(Work to complete):
Give the entries again exactly; drop the pictures.

(Records for the task):
%%

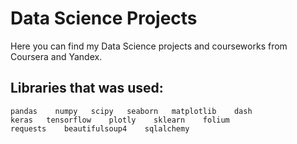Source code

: # Data Science Projects
Here you can find my Data Science projects and courseworks from Coursera and Yandex.

## Libraries that was used:
    pandas    numpy   scipy   seaborn   matplotlib    dash
    keras   tensorflow    plotly    sklearn    folium    
    requests    beautifulsoup4    sqlalchemy
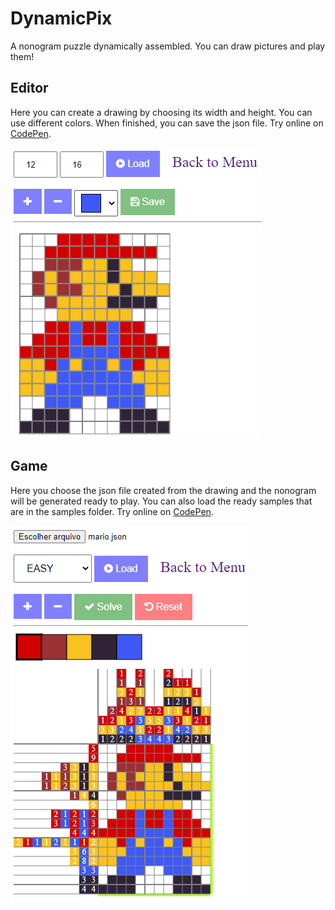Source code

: # DynamicPix
A nonogram puzzle dynamically assembled. You can draw pictures and play them!

## Editor
Here you can create a drawing by choosing its width and height. You can use different colors. When finished, you can save the json file. Try online on [CodePen](https://codepen.io/kazluBR/full/WNpvEJz).

![alt text](https://github.com/kazluBR/DynamicPix/blob/master/docs/editor.png)

## Game
Here you choose the json file created from the drawing and the nonogram will be generated ready to play. You can also load the ready samples that are in the samples folder. Try online on [CodePen](https://codepen.io/kazluBR/full/pJqrgY).

![alt text](https://github.com/kazluBR/DynamicPix/blob/master/docs/game.png)
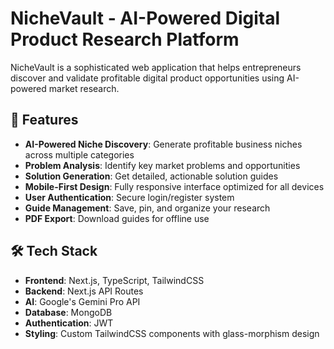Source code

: # NicheVault - AI-Powered Digital Product Research Platform

NicheVault is a sophisticated web application that helps entrepreneurs discover and validate profitable digital product opportunities using AI-powered market research.

## 🚀 Features

- **AI-Powered Niche Discovery**: Generate profitable business niches across multiple categories
- **Problem Analysis**: Identify key market problems and opportunities
- **Solution Generation**: Get detailed, actionable solution guides
- **Mobile-First Design**: Fully responsive interface optimized for all devices
- **User Authentication**: Secure login/register system
- **Guide Management**: Save, pin, and organize your research
- **PDF Export**: Download guides for offline use

## 🛠️ Tech Stack

- **Frontend**: Next.js, TypeScript, TailwindCSS
- **Backend**: Next.js API Routes
- **AI**: Google's Gemini Pro API
- **Database**: MongoDB
- **Authentication**: JWT
- **Styling**: Custom TailwindCSS components with glass-morphism design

%%

(Task answer):
Source code

: # Data Science Projects
Here you can find my Data Science projects and courseworks from Coursera and Yandex.

## Libraries that was used:
    pandas    numpy   scipy   seaborn   matplotlib    dash
    keras   tensorflow    plotly    sklearn    folium    
    requests    beautifulsoup4    sqlalchemy
Source code

: # DynamicPix
A nonogram puzzle dynamically assembled. You can draw pictures and play them!

## Editor
Here you can create a drawing by choosing its width and height. You can use different colors. When finished, you can save the json file. Try online on [CodePen](https://codepen.io/kazluBR/full/WNpvEJz).

![alt text](https://github.com/kazluBR/DynamicPix/blob/master/docs/editor.png)

## Game
Here you choose the json file created from the drawing and the nonogram will be generated ready to play. You can also load the ready samples that are in the samples folder. Try online on [CodePen](https://codepen.io/kazluBR/full/pJqrgY).

![alt text](https://github.com/kazluBR/DynamicPix/blob/master/docs/game.png)
Source code

: # NicheVault - AI-Powered Digital Product Research Platform

NicheVault is a sophisticated web application that helps entrepreneurs discover and validate profitable digital product opportunities using AI-powered market research.

## 🚀 Features

- **AI-Powered Niche Discovery**: Generate profitable business niches across multiple categories
- **Problem Analysis**: Identify key market problems and opportunities
- **Solution Generation**: Get detailed, actionable solution guides
- **Mobile-First Design**: Fully responsive interface optimized for all devices
- **User Authentication**: Secure login/register system
- **Guide Management**: Save, pin, and organize your research
- **PDF Export**: Download guides for offline use

## 🛠️ Tech Stack

- **Frontend**: Next.js, TypeScript, TailwindCSS
- **Backend**: Next.js API Routes
- **AI**: Google's Gemini Pro API
- **Database**: MongoDB
- **Authentication**: JWT
- **Styling**: Custom TailwindCSS components with glass-morphism design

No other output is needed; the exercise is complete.